I think it's off sale by now, but maybe this will help some people decide in the future.  I use Substance Designer to make textures for my personal builds in SL.  I love it, but you should know things going into it:

 

  • It's a complicated program, much like Photoshop is.  There will be a LOT of learning to do.  
  • Much of the program is focused toward game makers and 3d artists who have .sbs support directly in their product, so not all of the features will be useful to you.
  • SL does not support .sbs subtance files, of course, so you'll have to export your textures to regular files.  
  • You'll need to use the channel mixer node in Substance Designer if you want to put emissive, gloss, or environment maps into the alpha channels of your diffuse, normal, or specular maps, respectively.
  • The 3D preview window does not really look the way things do in SL, so you'll want to use the "Local texture" feature of SL to preview your textures in-world
  • ...but be aware there is a crash bug specific to SD, local textures in SL, and anything except .bmp files
  • ...which means you can't preview emissive, gloss, or environment maps easily because bmp has no alpha

Lastly, it comes with a copy of Bitmap2Material "Lite" included, which doesn't have quite as much customization, but is still quite handy.

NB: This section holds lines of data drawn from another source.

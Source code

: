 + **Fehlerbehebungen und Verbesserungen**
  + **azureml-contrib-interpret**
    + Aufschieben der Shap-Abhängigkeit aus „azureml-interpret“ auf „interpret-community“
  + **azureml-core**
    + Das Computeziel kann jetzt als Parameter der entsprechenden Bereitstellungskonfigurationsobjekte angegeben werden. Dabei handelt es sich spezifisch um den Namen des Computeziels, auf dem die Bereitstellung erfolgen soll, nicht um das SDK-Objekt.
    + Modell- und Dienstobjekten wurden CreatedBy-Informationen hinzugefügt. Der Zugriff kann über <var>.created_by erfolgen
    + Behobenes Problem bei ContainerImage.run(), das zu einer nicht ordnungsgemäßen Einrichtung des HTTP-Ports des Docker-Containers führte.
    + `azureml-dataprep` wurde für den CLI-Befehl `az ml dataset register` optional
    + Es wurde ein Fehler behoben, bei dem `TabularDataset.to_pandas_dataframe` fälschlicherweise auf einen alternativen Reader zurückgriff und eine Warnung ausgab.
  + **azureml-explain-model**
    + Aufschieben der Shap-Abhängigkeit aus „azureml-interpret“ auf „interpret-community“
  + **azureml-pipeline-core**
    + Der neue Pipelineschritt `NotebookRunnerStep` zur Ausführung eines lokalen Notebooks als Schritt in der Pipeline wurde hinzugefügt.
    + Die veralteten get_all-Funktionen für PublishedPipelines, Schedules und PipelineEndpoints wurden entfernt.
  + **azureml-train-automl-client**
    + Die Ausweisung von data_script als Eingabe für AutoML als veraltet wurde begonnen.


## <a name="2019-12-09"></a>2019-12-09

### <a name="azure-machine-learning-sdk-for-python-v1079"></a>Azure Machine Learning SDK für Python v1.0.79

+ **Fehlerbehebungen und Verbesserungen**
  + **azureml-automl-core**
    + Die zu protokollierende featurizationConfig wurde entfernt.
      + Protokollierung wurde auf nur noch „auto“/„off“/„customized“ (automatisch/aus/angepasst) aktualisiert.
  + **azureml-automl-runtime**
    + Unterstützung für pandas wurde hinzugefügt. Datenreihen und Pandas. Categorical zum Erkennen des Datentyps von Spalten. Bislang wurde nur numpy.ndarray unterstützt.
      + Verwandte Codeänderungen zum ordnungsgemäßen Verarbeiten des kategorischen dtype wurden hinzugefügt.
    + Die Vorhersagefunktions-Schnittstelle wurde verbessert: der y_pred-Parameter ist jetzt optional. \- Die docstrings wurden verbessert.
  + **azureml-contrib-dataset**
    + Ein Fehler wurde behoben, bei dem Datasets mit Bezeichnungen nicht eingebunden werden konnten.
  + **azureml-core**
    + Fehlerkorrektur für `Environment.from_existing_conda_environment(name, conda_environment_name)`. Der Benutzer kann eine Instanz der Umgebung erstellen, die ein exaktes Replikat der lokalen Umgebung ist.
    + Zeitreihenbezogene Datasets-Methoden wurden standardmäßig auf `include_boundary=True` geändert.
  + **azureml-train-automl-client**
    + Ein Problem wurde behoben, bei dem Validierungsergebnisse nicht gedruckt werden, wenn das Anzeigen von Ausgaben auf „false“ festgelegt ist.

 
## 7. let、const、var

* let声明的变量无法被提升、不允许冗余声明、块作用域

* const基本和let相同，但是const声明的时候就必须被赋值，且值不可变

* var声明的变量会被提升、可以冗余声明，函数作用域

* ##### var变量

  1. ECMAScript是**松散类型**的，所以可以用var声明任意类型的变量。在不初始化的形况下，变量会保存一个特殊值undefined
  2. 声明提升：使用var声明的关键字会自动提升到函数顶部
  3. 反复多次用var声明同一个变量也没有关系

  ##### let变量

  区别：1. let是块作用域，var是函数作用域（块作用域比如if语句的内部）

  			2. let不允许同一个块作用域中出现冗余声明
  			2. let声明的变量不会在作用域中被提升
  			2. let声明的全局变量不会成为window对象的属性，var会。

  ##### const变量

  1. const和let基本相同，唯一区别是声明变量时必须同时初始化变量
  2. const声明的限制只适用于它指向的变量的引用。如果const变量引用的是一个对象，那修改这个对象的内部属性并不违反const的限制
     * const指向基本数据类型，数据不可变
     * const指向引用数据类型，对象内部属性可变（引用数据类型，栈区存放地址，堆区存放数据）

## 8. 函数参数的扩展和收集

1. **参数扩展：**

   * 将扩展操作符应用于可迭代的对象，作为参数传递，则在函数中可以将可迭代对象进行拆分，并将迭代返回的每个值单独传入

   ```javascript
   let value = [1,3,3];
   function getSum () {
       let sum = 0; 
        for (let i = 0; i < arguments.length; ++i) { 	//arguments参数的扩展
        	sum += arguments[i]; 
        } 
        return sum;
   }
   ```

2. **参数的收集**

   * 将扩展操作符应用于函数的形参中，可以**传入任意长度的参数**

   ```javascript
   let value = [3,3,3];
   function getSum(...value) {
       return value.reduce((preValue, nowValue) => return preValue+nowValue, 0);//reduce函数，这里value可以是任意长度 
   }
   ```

Now, all that said, I really like the program and I use it daily.  It's now my go-to for texture creation, instead of Photoshop.  I continually find new ways to construct textures in SD by generating various patterns, noises, and filters, with the occlusion or curvature maps baked from my 3d models used as blending masks for effects like weathering, rust, specular shine, etc.  It's really handy to see the general results of your texture graph in the preview window, adjusting sliders back and forth until you have the look you want.  I'm a fan, and I still haven't tapped this program's full potential.